# Java will Telnet nicht verstehen



## madmaurice (13. Jul 2008)

Also ich arbeite an einem Telnet server genauer an einem eigenen kleinen MUD, einfach so aus spaß.

Jezt hab ich einen Server zusammen gebastelt der erst mal nur ein telnet server ist. der kann bis zu 200 clienten gleichzeitig annehmen. nun gibt es bei mir eine function die die Kommandos parst .

Alles läuft er sammelt alle zeichen bis ein (char)13 kommt dann führt er diese OnCommand-funktion aus. weiterhin ignoriert er alle (char)10 und bearbeitet noch (char)8 (backspace).

nun alles schön und gut ich hab letztendlich den string "quit" eingegeben und nun prueft er cmd == "quit" was aber false ergibt. ich habe alles überprüft. sogar die laenge des strings die oncommand bekommt um etwaige versteckte zeichen zu finden. aber nichts ist.

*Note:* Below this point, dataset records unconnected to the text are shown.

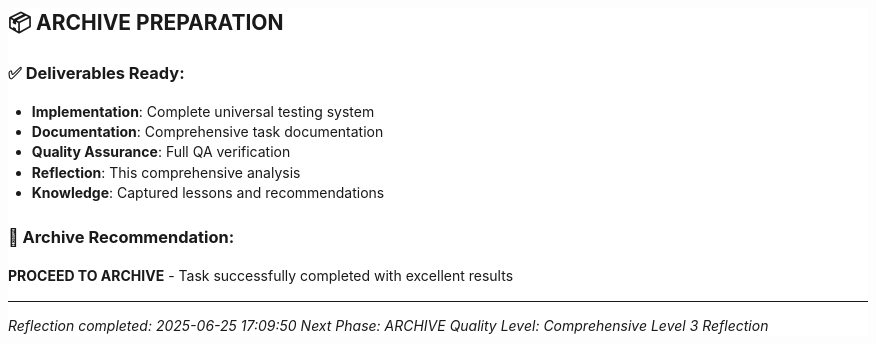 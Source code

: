 
## 📦 ARCHIVE PREPARATION

### ✅ Deliverables Ready:
- **Implementation**: Complete universal testing system
- **Documentation**: Comprehensive task documentation
- **Quality Assurance**: Full QA verification
- **Reflection**: This comprehensive analysis
- **Knowledge**: Captured lessons and recommendations

### 🎯 Archive Recommendation:
**PROCEED TO ARCHIVE** - Task successfully completed with excellent results

---

*Reflection completed: 2025-06-25 17:09:50*
*Next Phase: ARCHIVE*
*Quality Level: Comprehensive Level 3 Reflection*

Hier mal der Code der für den Empfang verantwortlich ist.

in der server klasse:

```
void Log(String str) {
        Date now = new Date();
        System.out.println(DateFormat.getDateTimeInstance().format(now)+" Log:"+str);
    }

    void RecieveUserInput() {
        String c;
        for(User u: users) {            
            while(u.HasRecvData()) {
                c = u.RecvChar();
                int cint = (int)c.charAt(0);
                if(cint == 13) {
                    
                    this.OnCommand(u,u.input);
                    u.input = "";
                    Log("OnPressEnter");
                } else if(cint == 10) {
                    //Ignore
                } else if(cint == 8) {
                    u.input = u.input.substring(0,u.input.length()-2);
                } else {
                    u.input += c;
                    Log("OnDataRecieve ( "+c+" )");
                }
            }
        }
    }

    void OnCommand(User u, String cmd) {
        Log("OnCommand ( "+cmd+" , "+String.valueOf(cmd.length())+" )");
        if(cmd == "quit") {
            u.Send("ByeBye!");
            u.Disconnect();
        } else if(cmd == "hi") {
            u.Send("Hi");
        } else {
            u.Send("Unknown Command");
        }
    }
```

in der user klasse:

```
String RecvChar() {
        try {
            return String.valueOf((char)in.read());
        } catch(IOException io) {
            return "";
        }
    }
```

Als Output bekomm ich nur


> OnDataRecieve ( q )
> OnDataRecieve ( u )
> OnDataRecieve ( i )
> OnDataRecieve ( t )
> ...



Und im telnet die antowort "Unknown Command"


----------



## maki (13. Jul 2008)

Strings sind Objekte und Objekte vergleicht man mit equals()...


----------



## tuxedo (14. Jul 2008)

Strings werden nicht mit == auf gleichen Inhalt überprüft sondern mit equals() oder auch equalsIgnoreCase() ...
Mit == überprüfst du "Objektgleichheit".

-Alex

[update]
Hmm, das hab ich jetzt davon wenn ich auf antworten klicke obwohl die ganze Seite noch nicht geladen ist *mist* ... Naja, "doppelt" hält besser ;-)


----------



## Guest (14. Jul 2008)

alex0801 hat gesagt.:
			
		

> Strings werden nicht mit == auf gleichen Inhalt überprüft sondern mit equals() oder auch equalsIgnoreCase() ...
> Mit == überprüfst du "Objektgleichheit".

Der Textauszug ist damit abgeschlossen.